MySQL Bugs: #75570: semi-sync replication performance degrades with a high number of threads

Bug #75570	semi-sync replication performance degrades with a high number of threads
Submitted:	21 Jan 2015 7:52	Modified:	27 Apr 2015 8:27
Reporter:	Rene' Cannao'	Email Updates:
Status:	Closed	Impact on me:	None
Category:	MySQL Server: Replication	Severity:	S2 (Serious)
Version:	5.6.20	OS:	Linux
Assigned to:		CPU Architecture:	Any

Description:

Based on our experience (issues in productions and easily reproducible in testing environment), when semi-sync replication is enabled mysqld is able to handle around 6k TRX/s when the number of threads running is relatively low (100-200 connections) but degrades when the number of threads running go beyond a certain threshold. With 3000 threads running, throughput is no more than 300 TRX/s .

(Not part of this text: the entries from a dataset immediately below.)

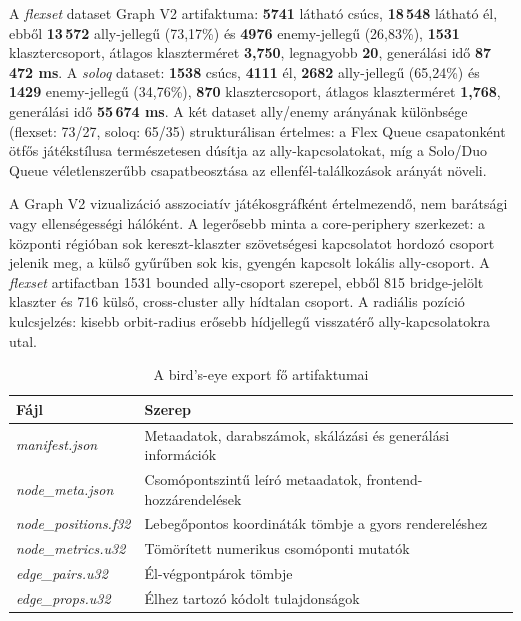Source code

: A \textit{flexset} dataset Graph V2 artifaktuma: \textbf{5741} látható csúcs, \textbf{18\,548} látható él, ebből \textbf{13\,572} ally-jellegű (73,17\%) és \textbf{4976} enemy-jellegű (26,83\%), \textbf{1531} klasztercsoport, átlagos klaszterméret \textbf{3,750}, legnagyobb \textbf{20}, generálási idő \textbf{87\,472 ms}. A \textit{soloq} dataset: \textbf{1538} csúcs, \textbf{4111} él, \textbf{2682} ally-jellegű (65,24\%) és \textbf{1429} enemy-jellegű (34,76\%), \textbf{870} klasztercsoport, átlagos klaszterméret \textbf{1,768}, generálási idő \textbf{55\,674 ms}. A két dataset ally/enemy arányának különbsége (flexset: 73/27, soloq: 65/35) strukturálisan értelmes: a Flex Queue csapatonként ötfős játékstílusa természetesen dúsítja az ally-kapcsolatokat, míg a Solo/Duo Queue véletlenszerűbb csapatbeosztása az ellenfél-találkozások arányát növeli.

A Graph V2 vizualizáció asszociatív játékosgráfként értelmezendő, nem barátsági vagy ellenségességi hálóként. A legerősebb minta a core-periphery szerkezet: a központi régióban sok kereszt-klaszter szövetségesi kapcsolatot hordozó csoport jelenik meg, a külső gyűrűben sok kis, gyengén kapcsolt lokális ally-csoport. A \textit{flexset} artifactban 1531 bounded ally-csoport szerepel, ebből 815 bridge-jelölt klaszter és 716 külső, cross-cluster ally hídtalan csoport. A radiális pozíció kulcsjelzés: kisebb orbit-radius erősebb hídjellegű visszatérő ally-kapcsolatokra utal.

\begin{table}[H]
\centering
\caption{A bird's-eye export fő artifaktumai}
\begin{tabularx}{\textwidth}{>{\raggedright\arraybackslash}p{4.2cm}X}
\toprule
\textbf{Fájl} & \textbf{Szerep} \\
\midrule
\textit{manifest.json} & Metaadatok, darabszámok, skálázási és generálási információk \\
\textit{node\_meta.json} & Csomópontszintű leíró metaadatok, frontend-hozzárendelések \\
\textit{node\_positions.f32} & Lebegőpontos koordináták tömbje a gyors rendereléshez \\
\textit{node\_metrics.u32} & Tömörített numerikus csomóponti mutatók \\
\textit{edge\_pairs.u32} & Él-végpontpárok tömbje \\
\textit{edge\_props.u32} & Élhez tartozó kódolt tulajdonságok \\
\bottomrule
\end{tabularx}
\end{table}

While at low number of threads running the bottleneck seems to be network rtt , at high number of threads network activity drops, and we also notice a constantly high number of context switches.

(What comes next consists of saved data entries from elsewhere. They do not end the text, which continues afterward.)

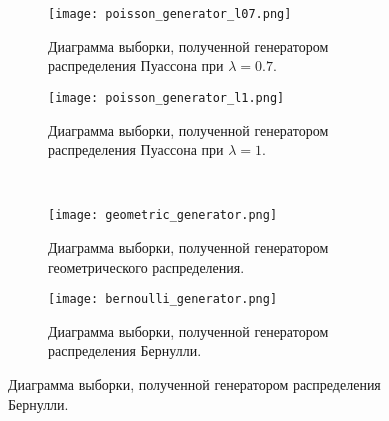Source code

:\begin{figure}[!h]
	\centering
	\begin{subfigure}[b]{0.45\textwidth}
		\texttt{[image: poisson\_generator\_l07.png]}
		\caption{Диаграмма выборки, полученной генератором распределения Пуассона при $\lambda = 0.7$.}
	\end{subfigure}
	\hfill
	\begin{subfigure}[b]{0.45\textwidth}
		\texttt{[image: poisson\_generator\_l1.png]}
		\caption{Диаграмма выборки, полученной генератором распределения Пуассона при $\lambda = 1$.}
	\end{subfigure}
	\\
	\begin{subfigure}[b]{0.45\textwidth}
		\texttt{[image: geometric\_generator.png]}
		\caption{Диаграмма выборки, полученной генератором геометрического распределения.}
	\end{subfigure}
	\hfill
	\begin{subfigure}[b]{0.45\textwidth}
		\texttt{[image: bernoulli\_generator.png]}
		\caption{Диаграмма выборки, полученной генератором распределения Бернулли.}
	\end{subfigure}
\end{figure}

Trying to combine the output of pt-pmp (I think the relevant part is what is listed below) and semi-sync source code, we believe there is a high contention on LOCK_binlog_ in order to compare binlog coordinates of ACK from slave(s) and the binlog coordinates of each thread that issued a commit, and what seems an inefficient way to wake up threads.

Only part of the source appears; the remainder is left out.